「芋辞書」とは――辞典の個性は編纂者の個性

(第71号、通巻91号)
    「芋(いも)」という言葉から連想するのは? 男爵いもやサツマイモを思い浮かべる人もいれば、肉じゃが、ポテトサラダ、ジャーマンポテトなどジャガイモ料理を頭に浮かべる人もいよう。しかし、このような直接的な連想を別とすれば、野暮ったい、あかぬけない、といったマイナス・イメージを持つ人が多いのではあるまいか。

    「(多く他の語に付いて)都会風に洗練されないものをあざけっていう語」。

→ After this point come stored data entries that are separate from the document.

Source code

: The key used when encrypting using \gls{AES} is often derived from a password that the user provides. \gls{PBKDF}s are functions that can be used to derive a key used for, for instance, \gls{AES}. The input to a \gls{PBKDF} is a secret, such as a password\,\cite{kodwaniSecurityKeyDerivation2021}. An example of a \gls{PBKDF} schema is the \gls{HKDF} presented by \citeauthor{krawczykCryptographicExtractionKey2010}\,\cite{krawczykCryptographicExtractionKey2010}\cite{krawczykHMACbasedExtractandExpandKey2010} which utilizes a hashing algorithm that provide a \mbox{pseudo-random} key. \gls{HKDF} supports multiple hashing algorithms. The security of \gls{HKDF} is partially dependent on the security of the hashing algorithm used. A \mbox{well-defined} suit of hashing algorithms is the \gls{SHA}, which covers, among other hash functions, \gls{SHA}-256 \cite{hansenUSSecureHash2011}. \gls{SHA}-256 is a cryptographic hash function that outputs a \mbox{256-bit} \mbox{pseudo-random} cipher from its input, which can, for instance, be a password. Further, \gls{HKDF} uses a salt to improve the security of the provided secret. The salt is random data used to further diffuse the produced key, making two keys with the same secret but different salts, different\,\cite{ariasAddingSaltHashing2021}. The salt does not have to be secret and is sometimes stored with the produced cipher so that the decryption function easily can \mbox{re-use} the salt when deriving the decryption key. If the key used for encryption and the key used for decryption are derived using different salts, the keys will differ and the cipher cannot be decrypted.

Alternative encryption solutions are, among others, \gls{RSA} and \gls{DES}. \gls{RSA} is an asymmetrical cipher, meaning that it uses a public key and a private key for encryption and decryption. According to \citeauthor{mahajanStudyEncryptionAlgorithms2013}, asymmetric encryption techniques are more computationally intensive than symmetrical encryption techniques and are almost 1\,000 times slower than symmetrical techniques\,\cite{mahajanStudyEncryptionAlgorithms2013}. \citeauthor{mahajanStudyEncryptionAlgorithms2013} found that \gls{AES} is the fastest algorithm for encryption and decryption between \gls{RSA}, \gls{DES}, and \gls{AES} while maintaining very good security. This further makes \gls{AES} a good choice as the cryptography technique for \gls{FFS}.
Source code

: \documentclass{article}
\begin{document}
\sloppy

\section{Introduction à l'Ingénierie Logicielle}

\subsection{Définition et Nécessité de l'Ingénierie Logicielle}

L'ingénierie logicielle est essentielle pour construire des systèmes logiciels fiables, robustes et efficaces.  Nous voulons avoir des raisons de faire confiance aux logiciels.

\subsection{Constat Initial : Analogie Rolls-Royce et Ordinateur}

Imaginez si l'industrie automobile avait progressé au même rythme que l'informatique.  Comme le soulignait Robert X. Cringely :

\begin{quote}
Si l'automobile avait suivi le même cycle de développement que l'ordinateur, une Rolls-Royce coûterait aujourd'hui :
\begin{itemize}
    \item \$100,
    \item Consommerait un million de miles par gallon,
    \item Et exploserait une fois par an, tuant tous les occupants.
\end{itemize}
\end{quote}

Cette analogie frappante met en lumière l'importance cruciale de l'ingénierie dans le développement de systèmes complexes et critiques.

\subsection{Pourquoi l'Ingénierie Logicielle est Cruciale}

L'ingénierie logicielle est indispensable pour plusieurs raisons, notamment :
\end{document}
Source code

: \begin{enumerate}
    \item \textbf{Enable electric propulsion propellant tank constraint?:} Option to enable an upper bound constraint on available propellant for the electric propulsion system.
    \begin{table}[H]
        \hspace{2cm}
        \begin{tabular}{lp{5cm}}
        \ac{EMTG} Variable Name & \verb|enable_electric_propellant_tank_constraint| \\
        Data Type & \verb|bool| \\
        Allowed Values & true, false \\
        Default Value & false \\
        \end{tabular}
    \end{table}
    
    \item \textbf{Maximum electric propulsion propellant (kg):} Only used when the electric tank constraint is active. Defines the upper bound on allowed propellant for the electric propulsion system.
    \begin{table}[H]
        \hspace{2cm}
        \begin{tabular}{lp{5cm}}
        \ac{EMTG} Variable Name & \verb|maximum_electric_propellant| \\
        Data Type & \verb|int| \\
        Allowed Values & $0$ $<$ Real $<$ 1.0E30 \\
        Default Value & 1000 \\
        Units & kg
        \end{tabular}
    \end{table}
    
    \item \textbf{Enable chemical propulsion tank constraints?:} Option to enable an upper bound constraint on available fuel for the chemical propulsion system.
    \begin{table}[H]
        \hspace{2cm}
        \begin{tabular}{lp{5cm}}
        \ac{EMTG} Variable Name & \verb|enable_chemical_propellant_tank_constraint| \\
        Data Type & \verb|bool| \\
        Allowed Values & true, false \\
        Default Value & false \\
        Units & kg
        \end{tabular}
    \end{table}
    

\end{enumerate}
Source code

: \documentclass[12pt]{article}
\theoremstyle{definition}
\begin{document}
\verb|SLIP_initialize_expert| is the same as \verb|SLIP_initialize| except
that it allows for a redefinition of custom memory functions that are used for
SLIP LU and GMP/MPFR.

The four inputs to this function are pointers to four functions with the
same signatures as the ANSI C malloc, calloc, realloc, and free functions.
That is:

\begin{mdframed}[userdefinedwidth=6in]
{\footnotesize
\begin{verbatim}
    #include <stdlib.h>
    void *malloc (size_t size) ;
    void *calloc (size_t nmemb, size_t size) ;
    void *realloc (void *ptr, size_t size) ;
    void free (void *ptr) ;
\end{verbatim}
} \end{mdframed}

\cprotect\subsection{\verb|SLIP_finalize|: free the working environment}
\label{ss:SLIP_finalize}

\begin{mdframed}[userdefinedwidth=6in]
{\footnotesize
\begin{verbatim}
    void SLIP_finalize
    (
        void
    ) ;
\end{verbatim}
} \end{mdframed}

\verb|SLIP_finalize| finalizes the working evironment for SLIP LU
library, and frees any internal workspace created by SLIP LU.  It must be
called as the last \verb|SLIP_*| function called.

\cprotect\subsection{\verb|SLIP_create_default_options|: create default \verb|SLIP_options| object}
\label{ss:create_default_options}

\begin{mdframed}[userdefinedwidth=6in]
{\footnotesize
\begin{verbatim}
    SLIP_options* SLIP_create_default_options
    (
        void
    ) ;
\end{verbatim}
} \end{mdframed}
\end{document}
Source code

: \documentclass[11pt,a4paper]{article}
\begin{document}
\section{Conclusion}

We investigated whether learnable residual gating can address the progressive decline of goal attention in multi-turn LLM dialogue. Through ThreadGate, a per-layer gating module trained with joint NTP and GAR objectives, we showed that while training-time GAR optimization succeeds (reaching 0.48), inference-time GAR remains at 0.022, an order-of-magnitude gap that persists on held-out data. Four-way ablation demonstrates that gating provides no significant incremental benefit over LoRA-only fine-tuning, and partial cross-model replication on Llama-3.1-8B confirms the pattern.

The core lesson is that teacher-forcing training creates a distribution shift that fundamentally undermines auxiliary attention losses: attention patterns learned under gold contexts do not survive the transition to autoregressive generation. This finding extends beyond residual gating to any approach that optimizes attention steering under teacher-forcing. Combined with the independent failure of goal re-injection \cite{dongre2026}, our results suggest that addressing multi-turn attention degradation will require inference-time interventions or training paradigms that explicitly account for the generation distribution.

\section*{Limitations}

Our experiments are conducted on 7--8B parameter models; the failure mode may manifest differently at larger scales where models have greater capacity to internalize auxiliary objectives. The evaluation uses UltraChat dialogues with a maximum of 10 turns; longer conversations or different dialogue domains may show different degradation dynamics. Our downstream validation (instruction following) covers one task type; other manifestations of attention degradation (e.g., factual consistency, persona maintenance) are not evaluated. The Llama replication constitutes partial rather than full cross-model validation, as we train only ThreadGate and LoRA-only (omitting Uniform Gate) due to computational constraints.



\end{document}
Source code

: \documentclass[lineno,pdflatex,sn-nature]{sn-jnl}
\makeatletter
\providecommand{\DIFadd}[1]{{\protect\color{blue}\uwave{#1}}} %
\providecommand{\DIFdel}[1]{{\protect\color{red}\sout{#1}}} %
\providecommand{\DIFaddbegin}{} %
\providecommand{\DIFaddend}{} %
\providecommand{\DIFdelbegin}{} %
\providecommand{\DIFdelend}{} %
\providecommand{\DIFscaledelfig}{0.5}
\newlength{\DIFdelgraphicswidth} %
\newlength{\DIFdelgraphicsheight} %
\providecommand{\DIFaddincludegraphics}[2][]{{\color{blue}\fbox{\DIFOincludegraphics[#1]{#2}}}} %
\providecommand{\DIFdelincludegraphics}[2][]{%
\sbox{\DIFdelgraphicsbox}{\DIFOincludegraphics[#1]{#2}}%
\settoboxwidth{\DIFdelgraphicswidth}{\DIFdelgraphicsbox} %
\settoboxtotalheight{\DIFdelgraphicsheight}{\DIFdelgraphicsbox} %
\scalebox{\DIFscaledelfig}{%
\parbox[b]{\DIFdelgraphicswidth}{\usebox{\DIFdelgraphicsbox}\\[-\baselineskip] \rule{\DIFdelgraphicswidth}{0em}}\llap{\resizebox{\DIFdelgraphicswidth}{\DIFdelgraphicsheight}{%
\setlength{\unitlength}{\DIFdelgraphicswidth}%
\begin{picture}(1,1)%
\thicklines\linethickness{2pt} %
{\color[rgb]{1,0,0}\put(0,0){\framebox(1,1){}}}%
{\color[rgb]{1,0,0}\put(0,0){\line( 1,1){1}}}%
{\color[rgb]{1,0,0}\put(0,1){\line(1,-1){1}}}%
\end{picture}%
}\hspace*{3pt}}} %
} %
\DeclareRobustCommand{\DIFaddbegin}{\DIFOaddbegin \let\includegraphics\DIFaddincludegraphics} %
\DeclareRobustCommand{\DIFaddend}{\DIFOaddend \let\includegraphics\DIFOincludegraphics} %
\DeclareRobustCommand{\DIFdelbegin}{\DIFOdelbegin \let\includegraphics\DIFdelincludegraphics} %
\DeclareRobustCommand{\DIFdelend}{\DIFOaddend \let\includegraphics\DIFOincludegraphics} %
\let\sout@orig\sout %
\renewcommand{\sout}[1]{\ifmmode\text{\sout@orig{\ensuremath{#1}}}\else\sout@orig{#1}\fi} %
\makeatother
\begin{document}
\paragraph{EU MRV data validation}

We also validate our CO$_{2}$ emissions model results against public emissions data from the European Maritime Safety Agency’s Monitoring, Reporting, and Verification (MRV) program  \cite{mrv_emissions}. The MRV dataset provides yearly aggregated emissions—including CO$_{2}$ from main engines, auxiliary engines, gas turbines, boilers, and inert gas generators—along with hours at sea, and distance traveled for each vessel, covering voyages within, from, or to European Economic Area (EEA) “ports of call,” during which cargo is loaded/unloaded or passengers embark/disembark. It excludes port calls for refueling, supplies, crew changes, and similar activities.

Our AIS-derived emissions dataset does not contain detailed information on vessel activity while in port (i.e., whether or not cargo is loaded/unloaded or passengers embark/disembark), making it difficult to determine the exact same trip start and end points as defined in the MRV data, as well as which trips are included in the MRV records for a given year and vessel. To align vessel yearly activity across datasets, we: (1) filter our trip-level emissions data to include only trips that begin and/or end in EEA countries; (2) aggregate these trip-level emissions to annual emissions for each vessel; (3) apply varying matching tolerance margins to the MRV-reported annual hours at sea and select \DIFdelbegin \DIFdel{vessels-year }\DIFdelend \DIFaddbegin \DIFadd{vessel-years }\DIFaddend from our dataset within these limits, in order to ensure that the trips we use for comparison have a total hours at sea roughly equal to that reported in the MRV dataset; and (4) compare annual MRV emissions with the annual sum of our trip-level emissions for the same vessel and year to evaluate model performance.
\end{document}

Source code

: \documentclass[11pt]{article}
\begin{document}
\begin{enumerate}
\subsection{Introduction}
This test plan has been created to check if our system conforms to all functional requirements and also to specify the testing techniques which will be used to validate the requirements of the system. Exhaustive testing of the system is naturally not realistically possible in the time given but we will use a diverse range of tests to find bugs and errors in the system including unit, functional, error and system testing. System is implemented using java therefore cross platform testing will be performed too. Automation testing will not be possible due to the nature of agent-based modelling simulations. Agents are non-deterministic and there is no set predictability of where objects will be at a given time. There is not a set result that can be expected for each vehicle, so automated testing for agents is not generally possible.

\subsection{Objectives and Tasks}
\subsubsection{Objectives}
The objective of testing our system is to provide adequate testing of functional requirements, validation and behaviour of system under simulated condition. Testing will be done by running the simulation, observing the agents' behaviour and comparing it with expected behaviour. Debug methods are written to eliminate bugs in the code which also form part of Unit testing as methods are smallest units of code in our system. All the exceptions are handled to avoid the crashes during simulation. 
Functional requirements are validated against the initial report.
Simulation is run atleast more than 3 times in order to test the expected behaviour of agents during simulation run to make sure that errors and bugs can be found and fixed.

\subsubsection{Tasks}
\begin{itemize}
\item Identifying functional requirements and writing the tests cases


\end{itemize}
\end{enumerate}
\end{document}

『明鏡国語辞典』(大修館書店)が、第二義として説明している内容だ。用例に「芋侍」をあげている。『広辞苑』第6版(DVD-ROM版、岩波書店)も「俗に、野暮ったい人や物をいう」という意味を示している。

    この語義を拡大して極端に表現したのが、個性的な語釈でなにかと話題の多い『新明解国語辞典』(三省堂)の編集主幹を務めた山田忠雄である。

    同辞典の初版(1972年1月24日発行)に「新たなるものを目ざして」と題して書いた「序」は、三省堂のホームページ《注1》から引用すると、「先行書数冊を机上にひろげ、適宜に取捨選択して一書を成すは、いわゆるパッチワークの最たるもの、所詮(しょせん)芋辞書の域を出ない」という過激な筆致。自分の作った辞書以外はみな「芋辞書」と言わんばかりだ。

    ちなみに、『新明解』自身は「芋」の語釈を、初版と2版では「(芋を主食とするほど貧乏な意)程度が低くて、論じるには足りない」とし、用例に「芋辞書」を挙げて「大学院の学生に下請けさせ、先行書の切り貼りででっち上げた、ちゃちな辞書」とまで書いている《注2》。穏健で公正、中立的な辞典のイメージからはあまりにもかけ離れた衝撃的な記述である。

    しかし、5版になると、「芋」の第二義は「かっこうが余りよくない人をあざけって言う言葉」と変わった(5版の編集作業中に主幹が亡くなったが、「芋辞書」の用例は3版から消えている)。変えるにしても、なぜこれほどまで極端に“軟化”したのか不思議だが、5版の編集委員会代表の柴田武はその「序」で、「本辞典の個性は、主幹・山田忠雄の資質から生まれたものである」と述べている。

    辞書に編纂(へんさん)者の個性が強く表れているのは英国の辞書の方がはるかに先輩だ。次回は英語辞典の有名なエピソードも交え、引き続き辞書の個性を取り上げたい。